On Tuesday I was listening to the latest episode of Aston Villa Review. It was really good, as are everything that Steve and Chris do (you're listening to them, right? You should be). At one point Steve asked a question that got me thinking. I don't remember exactly what Steve said, but it boiled down to this: every year we spend money to support Aston Villa, and what do we get in return?

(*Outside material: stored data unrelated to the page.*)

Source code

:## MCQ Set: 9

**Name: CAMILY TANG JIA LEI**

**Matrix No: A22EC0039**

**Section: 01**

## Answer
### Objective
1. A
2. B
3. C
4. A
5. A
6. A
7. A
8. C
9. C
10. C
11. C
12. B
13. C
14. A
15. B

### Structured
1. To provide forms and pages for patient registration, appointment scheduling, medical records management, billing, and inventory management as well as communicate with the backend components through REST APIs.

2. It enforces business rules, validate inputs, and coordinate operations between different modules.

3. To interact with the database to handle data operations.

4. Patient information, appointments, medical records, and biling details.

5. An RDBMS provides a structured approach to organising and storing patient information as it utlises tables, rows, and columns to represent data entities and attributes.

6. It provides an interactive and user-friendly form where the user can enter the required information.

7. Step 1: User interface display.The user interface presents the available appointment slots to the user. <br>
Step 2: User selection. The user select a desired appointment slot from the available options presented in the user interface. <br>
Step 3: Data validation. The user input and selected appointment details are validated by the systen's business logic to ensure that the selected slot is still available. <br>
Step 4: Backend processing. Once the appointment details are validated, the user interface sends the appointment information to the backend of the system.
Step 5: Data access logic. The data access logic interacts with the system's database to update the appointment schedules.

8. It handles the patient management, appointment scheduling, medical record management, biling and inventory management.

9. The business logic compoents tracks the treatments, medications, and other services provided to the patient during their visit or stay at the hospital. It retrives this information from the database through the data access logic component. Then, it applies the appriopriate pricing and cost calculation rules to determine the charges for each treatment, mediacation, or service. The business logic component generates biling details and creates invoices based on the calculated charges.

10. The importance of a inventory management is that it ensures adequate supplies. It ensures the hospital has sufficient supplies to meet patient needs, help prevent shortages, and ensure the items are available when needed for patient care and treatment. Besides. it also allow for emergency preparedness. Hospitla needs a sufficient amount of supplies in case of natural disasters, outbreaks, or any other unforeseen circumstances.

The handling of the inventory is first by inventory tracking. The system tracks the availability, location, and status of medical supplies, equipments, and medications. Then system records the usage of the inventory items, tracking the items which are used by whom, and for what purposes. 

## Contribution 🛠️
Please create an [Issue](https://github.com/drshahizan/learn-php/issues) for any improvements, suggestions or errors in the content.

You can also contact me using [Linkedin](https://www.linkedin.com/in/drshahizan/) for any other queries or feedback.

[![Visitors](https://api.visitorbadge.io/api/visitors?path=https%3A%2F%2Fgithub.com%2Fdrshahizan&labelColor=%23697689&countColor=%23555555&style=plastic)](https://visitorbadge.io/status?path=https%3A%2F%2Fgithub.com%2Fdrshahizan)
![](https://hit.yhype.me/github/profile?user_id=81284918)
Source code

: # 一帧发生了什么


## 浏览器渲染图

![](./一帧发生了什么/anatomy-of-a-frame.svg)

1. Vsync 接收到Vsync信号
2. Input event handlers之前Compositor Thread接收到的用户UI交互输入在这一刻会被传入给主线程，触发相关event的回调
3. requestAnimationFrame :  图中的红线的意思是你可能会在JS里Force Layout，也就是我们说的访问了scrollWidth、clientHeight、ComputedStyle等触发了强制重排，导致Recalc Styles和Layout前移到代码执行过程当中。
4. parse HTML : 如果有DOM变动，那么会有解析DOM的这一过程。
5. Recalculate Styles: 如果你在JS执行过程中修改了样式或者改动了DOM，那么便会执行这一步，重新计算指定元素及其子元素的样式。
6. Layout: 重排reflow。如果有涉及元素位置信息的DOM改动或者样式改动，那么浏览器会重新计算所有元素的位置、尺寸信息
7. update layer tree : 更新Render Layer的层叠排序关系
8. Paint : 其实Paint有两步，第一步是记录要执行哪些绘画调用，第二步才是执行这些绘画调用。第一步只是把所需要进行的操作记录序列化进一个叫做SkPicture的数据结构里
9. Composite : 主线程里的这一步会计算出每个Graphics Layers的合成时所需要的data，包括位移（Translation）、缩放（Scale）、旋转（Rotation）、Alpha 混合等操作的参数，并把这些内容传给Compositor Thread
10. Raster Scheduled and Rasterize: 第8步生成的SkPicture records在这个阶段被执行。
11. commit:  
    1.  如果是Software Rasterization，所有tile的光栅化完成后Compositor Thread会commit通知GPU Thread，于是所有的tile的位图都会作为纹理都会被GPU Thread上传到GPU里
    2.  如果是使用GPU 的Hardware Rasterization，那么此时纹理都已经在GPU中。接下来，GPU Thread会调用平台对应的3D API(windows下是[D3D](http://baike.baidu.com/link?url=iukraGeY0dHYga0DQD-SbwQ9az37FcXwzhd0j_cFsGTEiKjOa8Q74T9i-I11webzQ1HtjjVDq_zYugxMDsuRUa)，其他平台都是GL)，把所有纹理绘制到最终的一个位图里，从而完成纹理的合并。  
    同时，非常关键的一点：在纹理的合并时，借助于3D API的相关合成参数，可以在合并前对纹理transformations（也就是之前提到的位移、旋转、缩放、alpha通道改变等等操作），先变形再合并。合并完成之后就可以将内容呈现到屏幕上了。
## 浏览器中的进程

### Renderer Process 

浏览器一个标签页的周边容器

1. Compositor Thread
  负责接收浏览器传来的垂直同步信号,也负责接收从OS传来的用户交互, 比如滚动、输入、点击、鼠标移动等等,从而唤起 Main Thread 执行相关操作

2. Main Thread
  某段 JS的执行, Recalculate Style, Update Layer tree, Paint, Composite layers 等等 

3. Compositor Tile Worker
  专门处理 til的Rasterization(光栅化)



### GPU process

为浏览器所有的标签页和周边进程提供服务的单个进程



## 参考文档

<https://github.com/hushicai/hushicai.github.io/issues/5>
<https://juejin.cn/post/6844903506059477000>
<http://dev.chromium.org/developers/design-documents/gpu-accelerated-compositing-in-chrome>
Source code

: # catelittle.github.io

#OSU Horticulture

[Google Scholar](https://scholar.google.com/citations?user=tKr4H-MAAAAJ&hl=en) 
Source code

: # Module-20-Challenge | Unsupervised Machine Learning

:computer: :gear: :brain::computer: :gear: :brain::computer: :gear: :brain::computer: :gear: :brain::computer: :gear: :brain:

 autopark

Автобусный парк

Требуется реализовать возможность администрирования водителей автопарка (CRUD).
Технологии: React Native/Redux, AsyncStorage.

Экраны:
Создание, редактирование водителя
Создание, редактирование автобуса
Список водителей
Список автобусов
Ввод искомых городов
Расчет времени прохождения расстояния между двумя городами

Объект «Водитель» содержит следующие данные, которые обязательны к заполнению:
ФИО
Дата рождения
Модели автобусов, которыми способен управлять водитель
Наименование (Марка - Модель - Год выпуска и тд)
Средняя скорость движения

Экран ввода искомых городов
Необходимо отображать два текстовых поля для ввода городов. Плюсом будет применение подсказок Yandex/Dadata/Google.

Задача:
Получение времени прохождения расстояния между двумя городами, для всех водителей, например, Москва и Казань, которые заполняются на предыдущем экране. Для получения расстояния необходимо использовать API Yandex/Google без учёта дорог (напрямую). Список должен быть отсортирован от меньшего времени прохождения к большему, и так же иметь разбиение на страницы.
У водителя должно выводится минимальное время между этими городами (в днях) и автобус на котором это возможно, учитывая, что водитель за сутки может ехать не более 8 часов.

His larger point was that, in the absence of winning, the return on investment for most Villa fans was rapidly diminishing. But his line of thought made me go a bit further: what do we ever get from supporting Aston Villa? It's generally acknowledged that human beings are usually rational economic actors. If we spend money, we expect some sort of return on our investment. Sometimes that's a literal return (playing the stock market), other times it's a good (a new car!), and still other times it's an emotional benefit (we may get nothing by donating to charity, but it leaves us feeling good about ourselves). There is almost always some sort of pleasurable response to the displeasure of parting with our hard-earned cash.
What, then, is our return on our Aston Villa investment? Each season, at a bare minimum, we invest one of the most valuable of all assets: time. Generally something along the lines of two hours per week. Maybe a bit more, maybe a bit less. I'm not here to judge. But you're reading. If nothing else, this is five minutes of your life in which you could be doing something else, but you said "Nope, I'm going to think about Aston Villa." Your time is unquestionably worth something (thanks for spending it with us!) and when you give it up we call the exchange an opportunity cost.
But many of us move beyond the abstraction of opportunity costs and into the tangible realm of actually spending money. We buy a kit. We buy merchandise. We buy a ticket. We buy (pity these folks) a season ticket. One match probably means a minimum of £30. A full season is easily calculable, but for the sake of those who have taken the plunge I won't do that. The hurt is already too real.
Any way you parse it, though, we invest in this club. We put something into it. And as rational actors, we should be expecting to get something back. And with few exceptions, in sport, the return is of the emotional variety. A win fills us with joy. Supporting a team and wearing that kit give us pride. Seeing a particularly amazing goal can fill us with wonder. Being part of the amassed thousands singing at full voice can provide community.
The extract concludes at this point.